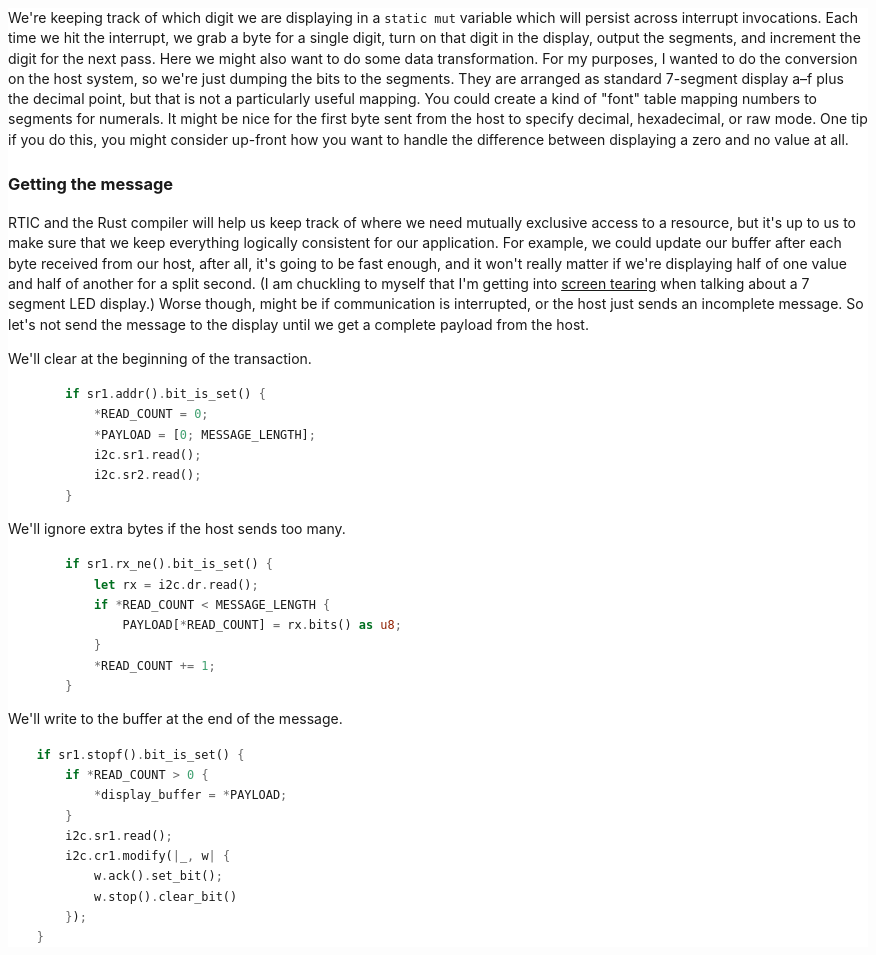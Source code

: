 We're keeping track of which digit we are displaying in a `static mut` variable which will persist across interrupt invocations. Each time we hit the interrupt, we grab a byte for a single digit, turn on that digit in the display, output the segments, and increment the digit for the next pass. Here we might also want to do some data transformation. For my purposes, I wanted to do the conversion on the host system, so we're just dumping the bits to the segments. They are arranged as standard 7-segment display a–f plus the decimal point, but that is not a particularly useful mapping. You could create a kind of "font" table mapping numbers to segments for numerals. It might be nice for the first byte sent from the host to specify decimal, hexadecimal, or raw mode. One tip if you do this, you might consider up-front how you want to handle the difference between displaying a zero and no value at all.

### Getting the message

RTIC and the Rust compiler will help us keep track of where we need mutually exclusive access to a resource, but it's up to us to make sure that we keep everything logically consistent for our application. For example, we could update our buffer after each byte received from our host, after all, it's going to be fast enough, and it won't really matter if we're displaying half of one value and half of another for a split second. (I am chuckling to myself that I'm getting into [screen tearing](https://en.wikipedia.org/wiki/Screen_tearing) when talking about a 7 segment LED display.) Worse though, might be if communication is interrupted, or the host just sends an incomplete message. So let's not send the message to the display until we get a complete payload from the host.

We'll clear at the beginning of the transaction.

```rust
        if sr1.addr().bit_is_set() {
            *READ_COUNT = 0;
            *PAYLOAD = [0; MESSAGE_LENGTH];
            i2c.sr1.read();
            i2c.sr2.read();
        }
```

We'll ignore extra bytes if the host sends too many.

```rust
        if sr1.rx_ne().bit_is_set() {
            let rx = i2c.dr.read();
            if *READ_COUNT < MESSAGE_LENGTH {
                PAYLOAD[*READ_COUNT] = rx.bits() as u8;
            }
            *READ_COUNT += 1;
        }
```

We'll write to the buffer at the end of the message.

```rust
    if sr1.stopf().bit_is_set() {
        if *READ_COUNT > 0 {
            *display_buffer = *PAYLOAD;
        }
        i2c.sr1.read();
        i2c.cr1.modify(|_, w| {
            w.ack().set_bit();
            w.stop().clear_bit()
        });
    }
```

Work instructions: Every line above that holds the word "sends" should be copied out.

Response below:
RTIC and the Rust compiler will help us keep track of where we need mutually exclusive access to a resource, but it's up to us to make sure that we keep everything logically consistent for our application. For example, we could update our buffer after each byte received from our host, after all, it's going to be fast enough, and it won't really matter if we're displaying half of one value and half of another for a split second. (I am chuckling to myself that I'm getting into [screen tearing](https://en.wikipedia.org/wiki/Screen_tearing) when talking about a 7 segment LED display.) Worse though, might be if communication is interrupted, or the host just sends an incomplete message. So let's not send the message to the display until we get a complete payload from the host.
We'll ignore extra bytes if the host sends too many.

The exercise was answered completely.